Percentage deductibles for windstorm losses, which may be mandatory in some coastal areas of a state, vary from 1 percent of the home's insured value to 15 percent, depending on many factors that differ from state to state, and sometimes from insurer to insurer, including the home's insured value and the "trigger," the nature of the event to which the deductible applies. In some states or portions of a state, policyholders have a "buy back" option — paying a higher premium in return for a traditional dollar rather than percentage deductible. The percentage deductibles may apply to the entire state or just part of it (see Hurricane and Windstorm Deductibles paper).

For hail damage, in addition to instituting percentage of limits deductibles, some insurers in some states are providing coverage for roofs on a depreciated (actual cash value) basis, rather than replacing a damaged roof with a new one. Some are offering a discount for hail- resistant roofs or imposing a surcharge for roofs that are not hail resistant to encourage people to replace old roofs with new, less damageable ones.

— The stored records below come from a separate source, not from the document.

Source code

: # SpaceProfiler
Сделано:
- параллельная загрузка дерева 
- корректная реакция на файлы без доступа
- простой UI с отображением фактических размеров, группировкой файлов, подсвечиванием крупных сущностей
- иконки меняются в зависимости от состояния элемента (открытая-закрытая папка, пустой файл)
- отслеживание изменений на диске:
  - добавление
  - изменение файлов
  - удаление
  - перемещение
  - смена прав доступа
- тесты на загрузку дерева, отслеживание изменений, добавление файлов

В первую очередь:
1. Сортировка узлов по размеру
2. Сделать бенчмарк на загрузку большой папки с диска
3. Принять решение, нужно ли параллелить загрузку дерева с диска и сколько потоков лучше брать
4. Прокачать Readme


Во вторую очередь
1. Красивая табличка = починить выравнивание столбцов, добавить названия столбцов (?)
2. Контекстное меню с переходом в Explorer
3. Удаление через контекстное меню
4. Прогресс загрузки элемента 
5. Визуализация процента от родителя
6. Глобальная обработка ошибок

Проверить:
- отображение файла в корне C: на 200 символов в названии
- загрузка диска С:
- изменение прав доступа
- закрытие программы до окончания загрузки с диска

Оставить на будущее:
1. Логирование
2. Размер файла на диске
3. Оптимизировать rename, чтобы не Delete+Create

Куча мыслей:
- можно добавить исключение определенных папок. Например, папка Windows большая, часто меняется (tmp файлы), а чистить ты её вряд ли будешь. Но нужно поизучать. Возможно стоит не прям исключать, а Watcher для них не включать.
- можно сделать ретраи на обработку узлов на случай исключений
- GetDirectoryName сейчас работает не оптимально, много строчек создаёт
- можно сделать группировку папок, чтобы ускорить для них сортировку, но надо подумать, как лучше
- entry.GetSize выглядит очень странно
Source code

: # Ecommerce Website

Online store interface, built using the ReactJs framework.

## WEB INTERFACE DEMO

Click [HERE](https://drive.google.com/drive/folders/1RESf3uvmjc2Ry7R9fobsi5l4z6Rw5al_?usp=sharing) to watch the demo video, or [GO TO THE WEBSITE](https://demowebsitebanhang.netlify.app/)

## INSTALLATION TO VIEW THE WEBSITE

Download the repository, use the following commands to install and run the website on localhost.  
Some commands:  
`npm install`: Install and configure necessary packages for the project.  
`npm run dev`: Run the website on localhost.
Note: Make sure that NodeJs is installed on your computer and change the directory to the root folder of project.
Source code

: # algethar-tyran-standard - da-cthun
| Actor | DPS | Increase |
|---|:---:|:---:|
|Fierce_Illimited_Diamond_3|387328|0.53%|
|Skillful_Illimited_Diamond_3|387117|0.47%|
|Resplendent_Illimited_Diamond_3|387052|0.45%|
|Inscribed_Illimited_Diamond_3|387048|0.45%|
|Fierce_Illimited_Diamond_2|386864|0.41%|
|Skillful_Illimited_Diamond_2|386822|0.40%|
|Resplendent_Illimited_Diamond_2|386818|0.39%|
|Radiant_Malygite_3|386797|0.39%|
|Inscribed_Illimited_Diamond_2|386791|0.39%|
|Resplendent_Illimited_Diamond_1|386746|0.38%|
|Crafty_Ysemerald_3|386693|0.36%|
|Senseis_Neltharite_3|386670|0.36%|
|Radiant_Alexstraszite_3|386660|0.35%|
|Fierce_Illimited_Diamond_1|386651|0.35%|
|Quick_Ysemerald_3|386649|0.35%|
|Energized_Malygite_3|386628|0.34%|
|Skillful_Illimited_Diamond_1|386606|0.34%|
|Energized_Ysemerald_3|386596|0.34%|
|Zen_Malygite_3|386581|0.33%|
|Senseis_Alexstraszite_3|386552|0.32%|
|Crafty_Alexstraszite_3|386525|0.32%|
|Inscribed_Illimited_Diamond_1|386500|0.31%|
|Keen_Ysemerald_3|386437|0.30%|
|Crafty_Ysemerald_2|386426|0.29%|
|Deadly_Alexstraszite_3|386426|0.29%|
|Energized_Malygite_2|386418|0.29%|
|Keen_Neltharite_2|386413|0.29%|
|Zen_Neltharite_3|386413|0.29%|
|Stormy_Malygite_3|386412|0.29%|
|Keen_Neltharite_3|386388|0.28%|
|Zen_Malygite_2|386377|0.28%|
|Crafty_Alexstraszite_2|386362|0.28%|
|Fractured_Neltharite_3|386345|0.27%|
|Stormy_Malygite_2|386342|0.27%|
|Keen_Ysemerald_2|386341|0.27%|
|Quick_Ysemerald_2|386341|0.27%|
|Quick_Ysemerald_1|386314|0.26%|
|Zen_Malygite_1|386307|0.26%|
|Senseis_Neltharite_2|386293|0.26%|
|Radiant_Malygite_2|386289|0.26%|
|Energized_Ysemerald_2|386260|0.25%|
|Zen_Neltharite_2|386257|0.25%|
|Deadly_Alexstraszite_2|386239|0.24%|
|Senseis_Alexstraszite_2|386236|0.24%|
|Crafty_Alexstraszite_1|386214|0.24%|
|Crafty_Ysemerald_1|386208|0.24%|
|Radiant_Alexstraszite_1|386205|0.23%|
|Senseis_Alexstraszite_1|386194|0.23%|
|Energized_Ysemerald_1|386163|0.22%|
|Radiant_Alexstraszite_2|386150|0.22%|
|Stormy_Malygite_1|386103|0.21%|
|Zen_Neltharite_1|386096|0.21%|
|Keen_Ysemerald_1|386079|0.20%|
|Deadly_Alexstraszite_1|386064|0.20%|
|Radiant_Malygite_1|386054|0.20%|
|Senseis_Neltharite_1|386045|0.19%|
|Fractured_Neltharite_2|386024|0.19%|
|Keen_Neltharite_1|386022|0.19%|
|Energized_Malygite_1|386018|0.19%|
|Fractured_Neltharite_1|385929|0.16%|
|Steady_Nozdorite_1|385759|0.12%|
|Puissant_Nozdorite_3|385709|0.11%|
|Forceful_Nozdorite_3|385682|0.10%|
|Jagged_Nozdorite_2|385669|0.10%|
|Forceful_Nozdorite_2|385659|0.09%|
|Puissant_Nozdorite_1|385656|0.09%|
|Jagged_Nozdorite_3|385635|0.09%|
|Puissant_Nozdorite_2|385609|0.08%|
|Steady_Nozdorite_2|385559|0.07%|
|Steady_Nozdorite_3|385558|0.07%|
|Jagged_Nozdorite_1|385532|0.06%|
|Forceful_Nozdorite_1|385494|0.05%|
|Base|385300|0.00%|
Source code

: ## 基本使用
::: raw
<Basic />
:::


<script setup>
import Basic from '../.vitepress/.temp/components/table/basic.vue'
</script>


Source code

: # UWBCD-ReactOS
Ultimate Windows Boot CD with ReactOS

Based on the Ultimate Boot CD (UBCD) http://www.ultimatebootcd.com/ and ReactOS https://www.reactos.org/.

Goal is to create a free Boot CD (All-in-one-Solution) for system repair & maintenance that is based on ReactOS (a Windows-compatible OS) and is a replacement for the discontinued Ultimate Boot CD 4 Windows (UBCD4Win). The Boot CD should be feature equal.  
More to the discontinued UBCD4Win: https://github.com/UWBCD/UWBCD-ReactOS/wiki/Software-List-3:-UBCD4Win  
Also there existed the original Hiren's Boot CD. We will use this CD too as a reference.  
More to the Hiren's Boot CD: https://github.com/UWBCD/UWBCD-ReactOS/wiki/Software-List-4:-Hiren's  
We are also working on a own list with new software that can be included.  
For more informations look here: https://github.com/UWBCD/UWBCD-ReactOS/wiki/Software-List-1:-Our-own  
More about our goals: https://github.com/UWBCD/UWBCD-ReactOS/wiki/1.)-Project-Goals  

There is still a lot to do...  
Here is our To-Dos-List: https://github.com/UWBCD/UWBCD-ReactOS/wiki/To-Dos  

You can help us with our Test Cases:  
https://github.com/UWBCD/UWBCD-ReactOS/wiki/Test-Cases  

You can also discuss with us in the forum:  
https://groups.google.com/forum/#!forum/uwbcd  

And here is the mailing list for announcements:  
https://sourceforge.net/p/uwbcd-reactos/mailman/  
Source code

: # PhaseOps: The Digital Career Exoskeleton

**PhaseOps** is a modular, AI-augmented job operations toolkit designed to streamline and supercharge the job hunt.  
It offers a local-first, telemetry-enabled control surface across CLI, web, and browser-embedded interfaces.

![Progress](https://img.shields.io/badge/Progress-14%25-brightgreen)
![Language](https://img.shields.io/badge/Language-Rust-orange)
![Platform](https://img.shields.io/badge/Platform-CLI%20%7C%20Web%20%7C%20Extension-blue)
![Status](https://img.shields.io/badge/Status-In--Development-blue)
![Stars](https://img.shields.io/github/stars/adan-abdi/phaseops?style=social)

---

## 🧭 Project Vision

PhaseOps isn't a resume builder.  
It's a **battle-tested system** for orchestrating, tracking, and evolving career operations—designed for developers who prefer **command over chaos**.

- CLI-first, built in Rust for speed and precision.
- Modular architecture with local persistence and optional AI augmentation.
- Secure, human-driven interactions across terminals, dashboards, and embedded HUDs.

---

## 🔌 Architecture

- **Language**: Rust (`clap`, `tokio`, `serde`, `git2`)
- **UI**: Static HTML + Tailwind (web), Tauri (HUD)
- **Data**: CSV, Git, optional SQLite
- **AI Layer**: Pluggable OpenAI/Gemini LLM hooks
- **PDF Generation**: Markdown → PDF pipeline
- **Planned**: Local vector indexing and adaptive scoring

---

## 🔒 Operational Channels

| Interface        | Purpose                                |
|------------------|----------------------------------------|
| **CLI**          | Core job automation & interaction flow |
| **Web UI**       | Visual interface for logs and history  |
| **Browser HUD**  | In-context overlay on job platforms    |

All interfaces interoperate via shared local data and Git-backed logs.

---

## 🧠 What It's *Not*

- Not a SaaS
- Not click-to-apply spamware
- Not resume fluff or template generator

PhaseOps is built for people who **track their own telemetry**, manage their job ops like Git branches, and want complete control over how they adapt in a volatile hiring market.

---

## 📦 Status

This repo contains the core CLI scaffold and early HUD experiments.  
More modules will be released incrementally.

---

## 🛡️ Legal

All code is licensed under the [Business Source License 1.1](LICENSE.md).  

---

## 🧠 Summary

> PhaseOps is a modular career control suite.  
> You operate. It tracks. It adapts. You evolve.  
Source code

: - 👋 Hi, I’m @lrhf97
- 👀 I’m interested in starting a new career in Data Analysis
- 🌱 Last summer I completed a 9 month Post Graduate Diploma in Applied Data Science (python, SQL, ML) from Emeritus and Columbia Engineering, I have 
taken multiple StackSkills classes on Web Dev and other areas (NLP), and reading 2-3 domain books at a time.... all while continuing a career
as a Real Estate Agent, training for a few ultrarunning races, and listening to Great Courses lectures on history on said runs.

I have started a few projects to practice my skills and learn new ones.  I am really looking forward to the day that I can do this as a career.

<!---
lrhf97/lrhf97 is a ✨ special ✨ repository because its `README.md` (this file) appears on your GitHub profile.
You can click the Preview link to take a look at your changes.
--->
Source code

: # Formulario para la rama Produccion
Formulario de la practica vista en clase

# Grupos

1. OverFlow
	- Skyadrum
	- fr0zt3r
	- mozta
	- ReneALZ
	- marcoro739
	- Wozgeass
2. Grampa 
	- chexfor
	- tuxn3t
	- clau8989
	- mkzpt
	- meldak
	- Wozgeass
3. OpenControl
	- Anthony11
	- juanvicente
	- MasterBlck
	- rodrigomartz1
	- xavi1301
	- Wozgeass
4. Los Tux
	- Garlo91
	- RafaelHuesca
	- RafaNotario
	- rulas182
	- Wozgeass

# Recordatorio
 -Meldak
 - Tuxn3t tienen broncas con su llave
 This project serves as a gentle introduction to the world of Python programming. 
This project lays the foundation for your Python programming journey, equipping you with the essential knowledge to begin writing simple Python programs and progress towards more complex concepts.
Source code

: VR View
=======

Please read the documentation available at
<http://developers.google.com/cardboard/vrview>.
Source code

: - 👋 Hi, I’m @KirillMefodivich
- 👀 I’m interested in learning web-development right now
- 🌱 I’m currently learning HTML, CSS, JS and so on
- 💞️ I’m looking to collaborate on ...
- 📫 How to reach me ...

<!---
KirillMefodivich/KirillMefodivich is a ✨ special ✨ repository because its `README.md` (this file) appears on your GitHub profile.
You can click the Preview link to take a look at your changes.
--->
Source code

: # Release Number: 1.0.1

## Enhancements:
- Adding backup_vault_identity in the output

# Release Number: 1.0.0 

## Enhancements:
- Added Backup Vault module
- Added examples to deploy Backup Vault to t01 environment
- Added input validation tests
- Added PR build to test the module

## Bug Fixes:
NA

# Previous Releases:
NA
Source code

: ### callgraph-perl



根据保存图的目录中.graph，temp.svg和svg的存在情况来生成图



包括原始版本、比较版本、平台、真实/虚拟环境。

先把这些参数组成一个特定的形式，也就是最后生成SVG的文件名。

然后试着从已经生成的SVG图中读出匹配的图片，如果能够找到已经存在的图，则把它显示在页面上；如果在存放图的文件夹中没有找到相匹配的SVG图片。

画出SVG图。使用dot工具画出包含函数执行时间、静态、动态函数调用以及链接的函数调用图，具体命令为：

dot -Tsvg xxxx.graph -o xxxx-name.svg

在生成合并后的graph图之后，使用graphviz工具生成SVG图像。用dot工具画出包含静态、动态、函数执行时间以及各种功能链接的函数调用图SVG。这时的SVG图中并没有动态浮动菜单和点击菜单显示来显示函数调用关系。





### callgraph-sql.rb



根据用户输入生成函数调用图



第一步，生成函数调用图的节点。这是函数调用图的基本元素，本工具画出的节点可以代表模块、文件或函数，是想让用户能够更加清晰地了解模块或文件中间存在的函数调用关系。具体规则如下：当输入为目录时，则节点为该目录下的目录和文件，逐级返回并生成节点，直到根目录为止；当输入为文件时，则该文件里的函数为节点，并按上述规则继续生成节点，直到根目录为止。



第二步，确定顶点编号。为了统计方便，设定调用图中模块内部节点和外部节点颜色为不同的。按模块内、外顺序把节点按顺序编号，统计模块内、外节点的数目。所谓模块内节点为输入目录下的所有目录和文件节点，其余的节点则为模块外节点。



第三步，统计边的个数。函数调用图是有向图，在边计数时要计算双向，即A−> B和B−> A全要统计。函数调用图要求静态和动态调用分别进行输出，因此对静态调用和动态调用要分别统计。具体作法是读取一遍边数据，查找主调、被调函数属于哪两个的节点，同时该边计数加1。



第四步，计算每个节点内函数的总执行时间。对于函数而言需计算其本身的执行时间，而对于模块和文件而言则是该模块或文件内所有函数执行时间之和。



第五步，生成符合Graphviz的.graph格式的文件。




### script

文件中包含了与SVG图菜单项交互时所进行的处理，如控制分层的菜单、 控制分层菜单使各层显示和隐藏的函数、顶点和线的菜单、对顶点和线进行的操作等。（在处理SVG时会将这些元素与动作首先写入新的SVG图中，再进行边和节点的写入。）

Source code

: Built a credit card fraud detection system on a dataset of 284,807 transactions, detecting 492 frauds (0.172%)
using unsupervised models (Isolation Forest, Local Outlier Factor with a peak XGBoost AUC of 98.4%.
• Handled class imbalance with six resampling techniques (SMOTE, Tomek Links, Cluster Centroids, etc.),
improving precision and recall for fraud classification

Earthquakes: On the West Coast, earthquakes represent the greatest threat. Statistics show that since 1900, earthquakes have occurred in 39 states and have caused damage in all 50. About 5,000 quakes can be felt each year, with some 400 capable of causing damage to the interior of buildings and 20 capable of causing structural damage. A repetition of the 1906 San Francisco (7.8 in magnitude) could cause as much as $100 billion in insured damage. However, a major earthquake on the East Coast, though more unlikely, could cause much greater damage. Because earthquakes in the eastern part of the country tend to be thrust-fault quakes, which produce an up-and-down motion rather than the horizontal side-to-side common in California, damage could be 10 times greater, according to seismic experts. The degree of damage also depends on other variables such as the structure of the building and soil conditions (see Earthquakes: Risk and Insurance Issues paper).

California insurers collected only $3.4 billion in earthquake premiums in the 25-year period prior to the Northridge earthquake and paid out more than $15.3 billion on Northridge claims alone. After the Northridge earthquake, insurers were reluctant to offer homeowners insurance because they feared additional earthquake exposure could potentially bankrupt them. In response to this crisis in the homeowners insurance market, in 1995 California lawmakers passed a two-part bill that allowed insurers to offer a new earthquake policy with a maximum deductible of 15 percent and created a privately funded, state-run earthquake pool.

Earthquake Insurance: Insurers doing business in California must offer earthquake insurance to their homeowners insurance policyholders, either a policy from the California Earthquake Authority (CEA) or, if they do not participate in the pool, a policy that they underwrite. Several dozen companies now write earthquake insurance in California in addition to the CEA. The CEA became operational in December 1996, with a $10.5 billion funding package. The CEA could now pay claims caused by a quake more than twice as destructive as Northridge since with each passing earthquake-free year, its claims paying ability increases. Passage of the CEA legislation opened up the homeowners market (see Earthquake paper). More recently, the CEA created a supplementary policy to broaden coverage. Nevertheless, only a small portion of the state’s property owners buy earthquake insurance and the percentage appears to grow smaller as the time span since the last major quake increases.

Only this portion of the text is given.